Le problème de Jung et des psychanalystes en général
est qu’ils rabattent tout à des problèmes personnels, sur des schémas
immuables, alors qu’un trouble psychique déborde toujours l’individu et s’inscrit
dans un tissu d’interactions historiques, économiques, politiques, etc. Le
psychisme d’un Flamand n’est pas le psychisme d’un Wallon n’est pas le
psychisme d’un Suisse, etc. D’où l’intuition géniale de Deleuze : « Tout
délire est racial mais pas forcément raciste. » L’ethnopsychiatrie
présente une approche à la fois plus holiste et plus identitaire, mais
curieusement elle s’intéresse surtout aux populations extra-européennes.
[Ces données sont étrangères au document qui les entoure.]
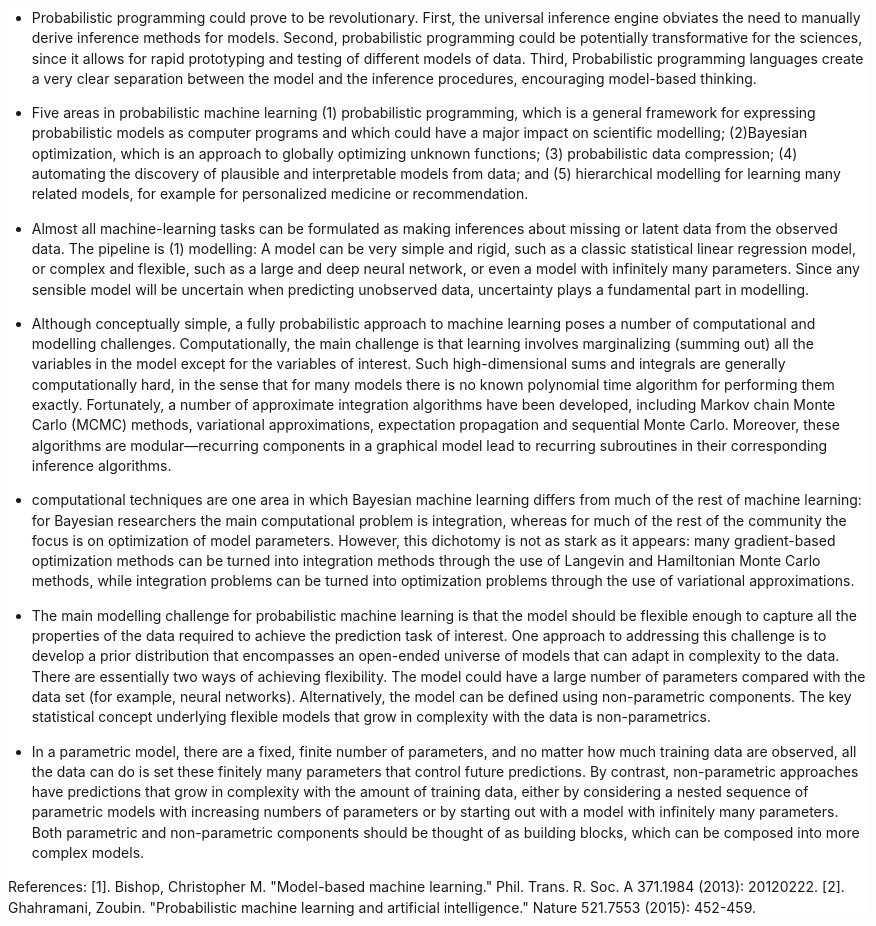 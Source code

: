 - Probabilistic programming could prove to be revolutionary. First, the universal inference engine obviates the need to manually derive inference methods for models. Second, probabilistic programming could be potentially transformative for the sciences, since it allows for rapid prototyping and testing of different models of data. Third, Probabilistic programming languages create a very clear separation between the model and the inference procedures, encouraging model-based thinking. 


- Five areas in probabilistic machine learning (1) probabilistic programming, which is a general framework for expressing probabilistic models as computer programs and which could have a major impact on scientific modelling; (2)Bayesian optimization, which is an approach to globally optimizing unknown functions; (3) probabilistic data compression; (4) automating the discovery of plausible and interpretable models from data; and (5) hierarchical modelling for learning many related models, for example for personalized medicine or recommendation.


- Almost all machine-learning tasks can be formulated as making inferences about missing or latent data from the observed data. The pipeline is (1) modelling: A model can be very simple and rigid, such as a classic statistical linear regression model, or complex and flexible, such as a large and deep neural network, or even a model with infinitely many parameters. Since any sensible model will be uncertain when predicting unobserved data, uncertainty plays a fundamental part in modelling.


- Although conceptually simple, a fully probabilistic approach to machine learning poses a number of computational and modelling challenges. Computationally, the main challenge is that learning involves marginalizing (summing out) all the variables in the model except for the variables of interest. Such high-dimensional sums and integrals are generally computationally hard, in the sense that for many models there is no known polynomial time algorithm for performing them exactly. Fortunately, a number of approximate integration algorithms have been developed, including Markov chain Monte Carlo (MCMC) methods, variational approximations, expectation propagation and sequential Monte Carlo. Moreover, these algorithms are modular—recurring components in a graphical model lead to recurring subroutines in their corresponding inference algorithms.

- computational techniques are one area in which Bayesian machine learning differs from much of the rest of machine learning: for Bayesian researchers the main computational problem is integration, whereas for much of the rest of the community the focus is on optimization of model parameters. However, this dichotomy is not as stark as it appears: many gradient-based optimization methods can be turned into integration methods through the use of Langevin and Hamiltonian Monte Carlo methods, while integration problems can be turned into optimization problems through the use of variational approximations. 

- The main modelling challenge for probabilistic machine learning is that the model should be flexible enough to capture all the properties of the data required to achieve the prediction task of interest. One approach to addressing this challenge is to develop a prior distribution that encompasses an open-ended universe of models that can adapt in complexity to the data. There are essentially two ways of achieving flexibility. The model could have a large number of parameters compared with the data set (for example, neural networks). Alternatively, the model can be defined using non-parametric components. The key statistical concept underlying flexible models that grow in complexity with the data is non-parametrics.

- In a parametric model, there are a fixed, finite number of parameters, and no matter how much training data are observed, all the data can do is set these finitely many parameters that control future predictions. By contrast, non-parametric approaches have predictions that grow in complexity with the amount of training data, either by considering a nested sequence of parametric models with increasing numbers of parameters or by starting out with a model with infinitely many parameters. Both parametric and non-parametric components should be thought of as building blocks, which can be composed into more complex models.  



References:
[1]. Bishop, Christopher M. "Model-based machine learning." Phil. Trans. R. Soc. A 371.1984 (2013): 20120222.
[2]. Ghahramani, Zoubin. "Probabilistic machine learning and artificial intelligence." Nature 521.7553 (2015): 452-459.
Cela a-t-il un sens de faire la psychanalyse d’un peuple étranger ? Peut-être si l’on considère que seul un point de vue extérieur aperçoit ce que nous ne pouvons pas observer de nous-mêmes. Mais qui pourrait se charger de cette tâche sans s’exposer aux soupçons de racisme ou de biais cognitifs ? Et selon quels critères de guérison ?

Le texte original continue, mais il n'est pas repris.